◆ **EXERCISE BRIEF**
Go through the following data and transcribe exactly the stretch of lines from the one holding "- Pre-service preparation" to the one holding "- Aftercare: 5 items", both included.

◆ **LISTED RECORDS**
————
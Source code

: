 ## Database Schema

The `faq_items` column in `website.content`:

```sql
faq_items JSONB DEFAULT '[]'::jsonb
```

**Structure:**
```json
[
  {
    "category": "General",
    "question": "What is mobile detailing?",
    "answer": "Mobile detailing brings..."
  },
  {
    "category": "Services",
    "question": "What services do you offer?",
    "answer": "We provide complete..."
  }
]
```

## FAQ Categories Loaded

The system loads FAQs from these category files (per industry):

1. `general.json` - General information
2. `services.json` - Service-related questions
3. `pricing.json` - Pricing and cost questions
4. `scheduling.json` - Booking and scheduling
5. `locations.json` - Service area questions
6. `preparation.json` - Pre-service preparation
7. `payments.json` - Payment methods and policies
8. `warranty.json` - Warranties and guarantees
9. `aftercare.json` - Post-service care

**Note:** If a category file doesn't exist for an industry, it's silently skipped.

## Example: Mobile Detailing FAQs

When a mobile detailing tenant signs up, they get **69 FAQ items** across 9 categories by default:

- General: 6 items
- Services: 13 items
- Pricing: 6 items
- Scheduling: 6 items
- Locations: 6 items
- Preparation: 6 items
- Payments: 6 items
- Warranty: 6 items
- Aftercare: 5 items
————
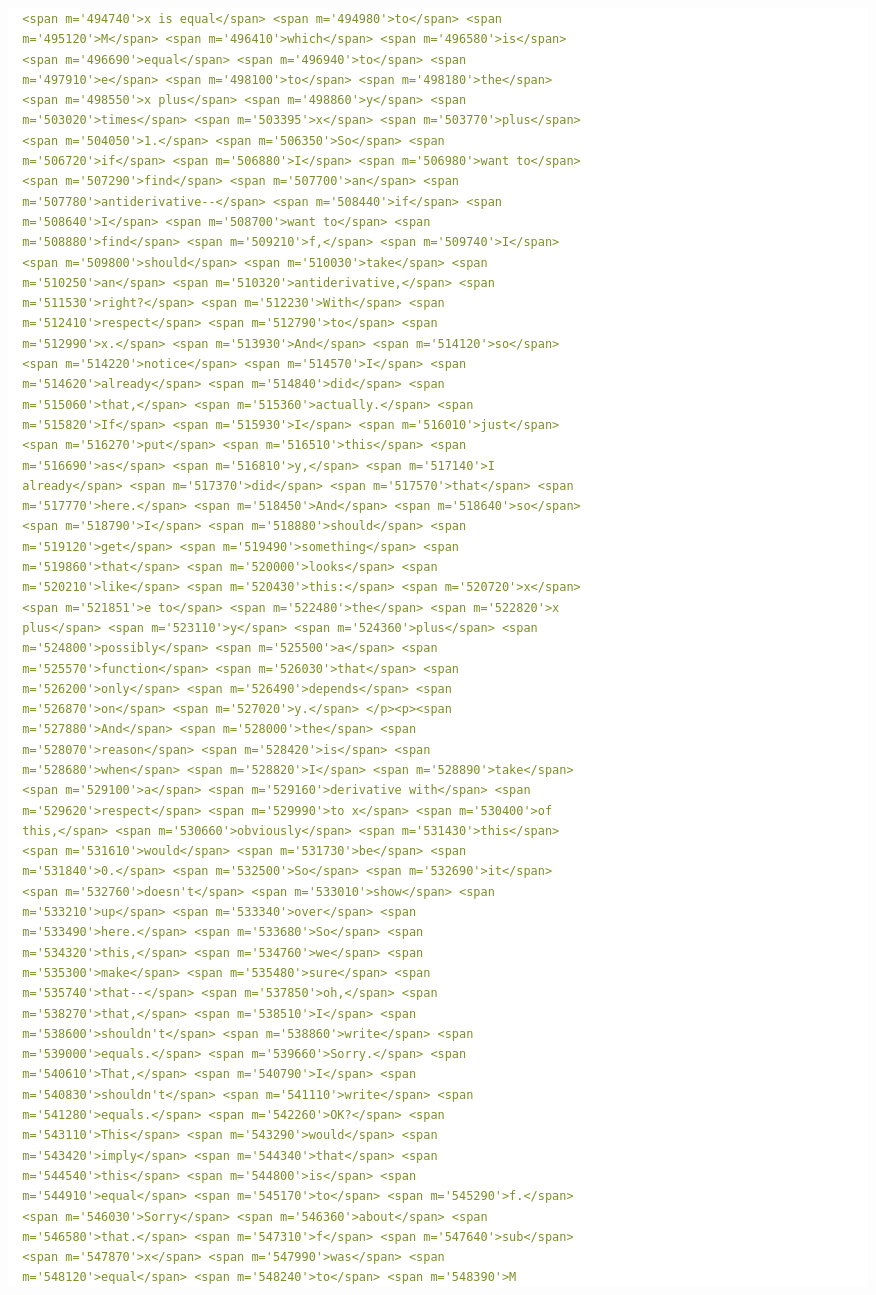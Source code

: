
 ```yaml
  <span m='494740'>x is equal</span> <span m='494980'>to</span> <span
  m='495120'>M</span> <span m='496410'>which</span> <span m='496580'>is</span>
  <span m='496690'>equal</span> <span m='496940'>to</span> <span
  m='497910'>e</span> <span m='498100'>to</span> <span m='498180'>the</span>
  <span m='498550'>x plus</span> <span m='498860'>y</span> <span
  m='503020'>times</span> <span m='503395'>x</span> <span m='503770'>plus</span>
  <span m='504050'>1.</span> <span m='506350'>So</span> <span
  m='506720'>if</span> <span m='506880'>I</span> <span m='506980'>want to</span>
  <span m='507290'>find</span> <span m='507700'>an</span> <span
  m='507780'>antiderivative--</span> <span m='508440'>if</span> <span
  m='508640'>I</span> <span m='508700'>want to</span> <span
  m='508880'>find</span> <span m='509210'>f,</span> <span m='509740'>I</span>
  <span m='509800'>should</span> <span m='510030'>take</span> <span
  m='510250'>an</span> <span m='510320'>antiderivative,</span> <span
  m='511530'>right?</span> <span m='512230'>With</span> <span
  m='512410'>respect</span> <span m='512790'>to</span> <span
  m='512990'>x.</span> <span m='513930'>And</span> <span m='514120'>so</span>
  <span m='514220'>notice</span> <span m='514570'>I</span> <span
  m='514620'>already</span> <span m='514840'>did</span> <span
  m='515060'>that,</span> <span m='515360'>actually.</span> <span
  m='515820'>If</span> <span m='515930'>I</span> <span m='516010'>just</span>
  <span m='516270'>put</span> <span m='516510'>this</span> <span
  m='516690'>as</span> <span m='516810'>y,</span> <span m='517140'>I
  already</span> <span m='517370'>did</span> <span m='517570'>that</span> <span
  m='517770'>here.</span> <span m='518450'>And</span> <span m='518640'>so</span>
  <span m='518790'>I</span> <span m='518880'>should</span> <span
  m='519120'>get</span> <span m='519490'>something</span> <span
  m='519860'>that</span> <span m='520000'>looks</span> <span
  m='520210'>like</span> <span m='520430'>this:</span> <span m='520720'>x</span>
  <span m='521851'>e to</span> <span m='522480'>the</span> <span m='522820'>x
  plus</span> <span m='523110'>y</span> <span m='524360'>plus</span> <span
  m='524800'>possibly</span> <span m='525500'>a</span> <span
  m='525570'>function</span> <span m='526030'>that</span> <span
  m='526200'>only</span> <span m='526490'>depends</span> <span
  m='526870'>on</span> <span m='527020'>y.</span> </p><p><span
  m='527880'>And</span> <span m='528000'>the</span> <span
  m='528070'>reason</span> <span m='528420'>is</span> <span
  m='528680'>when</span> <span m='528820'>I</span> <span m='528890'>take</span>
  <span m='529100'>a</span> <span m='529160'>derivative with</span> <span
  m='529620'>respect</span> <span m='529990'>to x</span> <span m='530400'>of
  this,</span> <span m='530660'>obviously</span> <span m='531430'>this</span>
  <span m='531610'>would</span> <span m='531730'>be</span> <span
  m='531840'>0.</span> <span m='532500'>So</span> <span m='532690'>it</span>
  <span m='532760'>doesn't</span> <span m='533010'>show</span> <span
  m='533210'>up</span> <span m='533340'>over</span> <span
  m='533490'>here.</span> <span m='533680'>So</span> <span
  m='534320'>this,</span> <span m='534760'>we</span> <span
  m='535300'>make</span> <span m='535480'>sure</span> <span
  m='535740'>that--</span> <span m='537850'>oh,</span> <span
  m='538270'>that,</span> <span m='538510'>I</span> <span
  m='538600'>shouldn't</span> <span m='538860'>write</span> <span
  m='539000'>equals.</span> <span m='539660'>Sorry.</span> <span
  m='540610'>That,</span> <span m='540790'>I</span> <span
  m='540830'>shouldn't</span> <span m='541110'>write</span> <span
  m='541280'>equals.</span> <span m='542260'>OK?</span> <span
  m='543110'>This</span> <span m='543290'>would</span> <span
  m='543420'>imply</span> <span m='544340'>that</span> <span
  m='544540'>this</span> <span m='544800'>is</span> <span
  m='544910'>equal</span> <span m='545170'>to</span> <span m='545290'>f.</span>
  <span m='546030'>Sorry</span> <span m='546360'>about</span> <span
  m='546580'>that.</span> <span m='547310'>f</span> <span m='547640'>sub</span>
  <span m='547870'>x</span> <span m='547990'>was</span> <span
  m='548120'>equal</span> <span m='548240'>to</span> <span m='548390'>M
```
————
◆ **YOUR RESPONSE**
6. `preparation.json` - Pre-service preparation
7. `payments.json` - Payment methods and policies
8. `warranty.json` - Warranties and guarantees
9. `aftercare.json` - Post-service care

**Note:** If a category file doesn't exist for an industry, it's silently skipped.

## Example: Mobile Detailing FAQs

When a mobile detailing tenant signs up, they get **69 FAQ items** across 9 categories by default:

- General: 6 items
- Services: 13 items
- Pricing: 6 items
- Scheduling: 6 items
- Locations: 6 items
- Preparation: 6 items
- Payments: 6 items
- Warranty: 6 items
- Aftercare: 5 items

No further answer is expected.